1544 kbit / 64 kbit = ~24


----------



## kwchang007 (Feb 18, 2008)

T1's more for corporate users as they can get telephone lines plus internet through T1...I think. If you're looking to choose services, go for fast high speed internet, like fios or something like that.


----------



## W1zzard (Feb 18, 2008)

aren't there like shoutcast proxies which you can lease for a few bucks where you stream to and users connect to their server?


----------



## Necrofire (Feb 18, 2008)

My friend's work uses T1, and he was talking about not being able to stream stuff.

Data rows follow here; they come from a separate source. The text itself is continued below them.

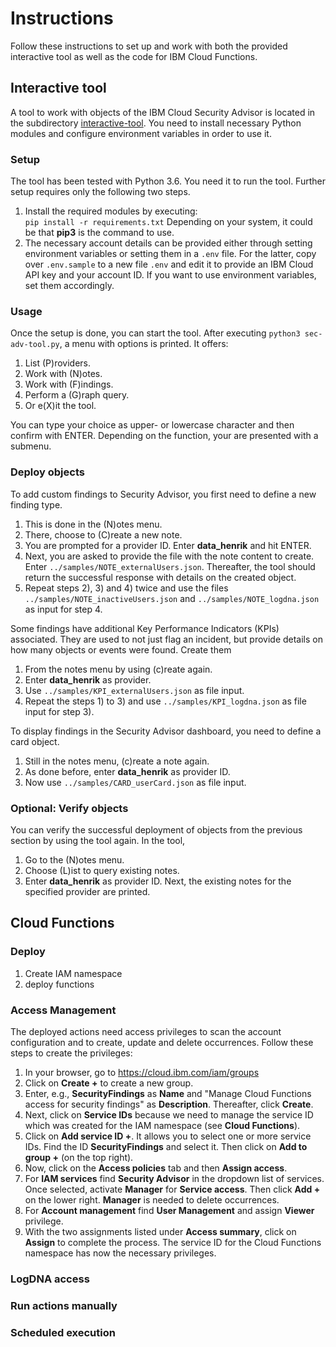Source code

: # Instructions
Follow these instructions to set up and work with both the provided interactive tool as well as the code for IBM Cloud Functions.

## Interactive tool
A tool to work with objects of the IBM Cloud Security Advisor is located in the subdirectory [interactive-tool](/interactive-tool). You need to install necessary Python modules and configure environment variables in order to use it.

### Setup
The tool has been tested with Python 3.6. You need it to run the tool. Further setup requires only the following two steps.

1. Install the required modules by executing:   
    `pip install -r requirements.txt`
    Depending on your system, it could be that **pip3** is the command to use.
2. The necessary account details can be provided either through setting environment variables or setting them in a `.env` file. For the latter, copy over `.env.sample` to a new file `.env` and edit it to provide an IBM Cloud API key and your account ID. If you want to use environment variables, set them accordingly.

### Usage
Once the setup is done, you can start the tool. After executing `python3 sec-adv-tool.py`, a menu with options is printed. It offers:

1. List (P)roviders.
2. Work with (N)otes.
3. Work with (F)indings.
4. Perform a (G)raph query.
5. Or e(X)it the tool.

You can type your choice as upper- or lowercase character and then confirm with ENTER. Depending on the function, your are presented with a submenu.

### Deploy objects
To add custom findings to Security Advisor, you first need to define a new finding type. 
1. This is done in the (N)otes menu. 
2. There, choose to (C)reate a new note.
3. You are prompted for a provider ID. Enter **data_henrik** and hit ENTER.
4. Next, you are asked to provide the file with the note content to create. Enter `../samples/NOTE_externalUsers.json`. Thereafter, the tool should return the successful response with details on the created object.
5. Repeat steps 2), 3) and 4) twice and use the files `../samples/NOTE_inactiveUsers.json` and `../samples/NOTE_logdna.json` as input for step 4.

Some findings have additional Key Performance Indicators (KPIs) associated. They are used to not just flag an incident, but provide details on how many objects or events were found. Create them 
1. From the notes menu by using (c)reate again.
2. Enter **data_henrik** as provider.
3. Use `../samples/KPI_externalUsers.json` as file input.
4. Repeat the steps 1) to 3) and use `../samples/KPI_logdna.json` as file input for step 3).

To display findings in the Security Advisor dashboard, you need to define a card object.
1. Still in the notes menu, (c)reate a note again.
2. As done before, enter **data_henrik** as provider ID.
3. Now use `../samples/CARD_userCard.json` as file input.

### Optional: Verify objects
You can verify the successful deployment of objects from the previous section by using the tool again. In the tool,

1. Go to the (N)otes menu.
2. Choose (L)ist to query existing notes.
3. Enter **data_henrik** as provider ID. Next, the existing notes for the specified provider are printed.

## Cloud Functions

### Deploy

1. Create IAM namespace
2. deploy functions



### Access Management
The deployed actions need access privileges to scan the account configuration and to create, update and delete occurrences. Follow these steps to create the privileges:
1. In your browser, go to https://cloud.ibm.com/iam/groups
2. Click on **Create +** to create a new group.
3. Enter, e.g., **SecurityFindings** as **Name** and "Manage Cloud Functions access for security findings" as **Description**. Thereafter, click **Create**.
4. Next, click on **Service IDs** because we need to manage the service ID which was created for the IAM namespace (see **Cloud Functions**).
5. Click on **Add service ID +**. It allows you to select one or more service IDs. Find the ID **SecurityFindings** and select it. Then click on **Add to group +** (on the top right).
6. Now, click on the **Access policies** tab and then **Assign access**. 
7. For **IAM services** find **Security Advisor** in the dropdown list of services. Once selected, activate **Manager** for **Service access**. Then click **Add +** on the lower right. **Manager** is needed to delete occurrences.
8. For **Account management** find **User Management** and assign **Viewer** privilege. 
9. With the two assignments listed under **Access summary**, click on **Assign** to complete the process. The service ID for the Cloud Functions namespace has now the necessary privileges.

### LogDNA access

### Run actions manually

### Scheduled execution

It was just a small question, nothing pertaining to my interests.


----------



## kwchang007 (Feb 18, 2008)

Necrofire said:


> My friend's work uses T1, and he was talking about not being able to stream stuff.
> 
> It was just a small question, nothing pertaining to my interests.



Oh probably cause they have alot of people on at once, and I bet the work blocked that site.


----------



## Necrofire (Feb 18, 2008)

It's not too strict there, he's on Google Talk a lot of the time, and can surf Internet Hell (aka 4chan).


----------



## Polaris573 (Feb 18, 2008)

You can stream video on a T1.  The hospital I worked for had a dedicated T1 for emergency video conferencing to Little Rock.  So if one T1 can handle that I'm sure it can deal with your shoutcast.


----------



## Nitro-Max (Feb 19, 2008)

T1 T2 T3 etc... they were actually faster i dont know about compared to the latest cable speeds but the way they work is faster.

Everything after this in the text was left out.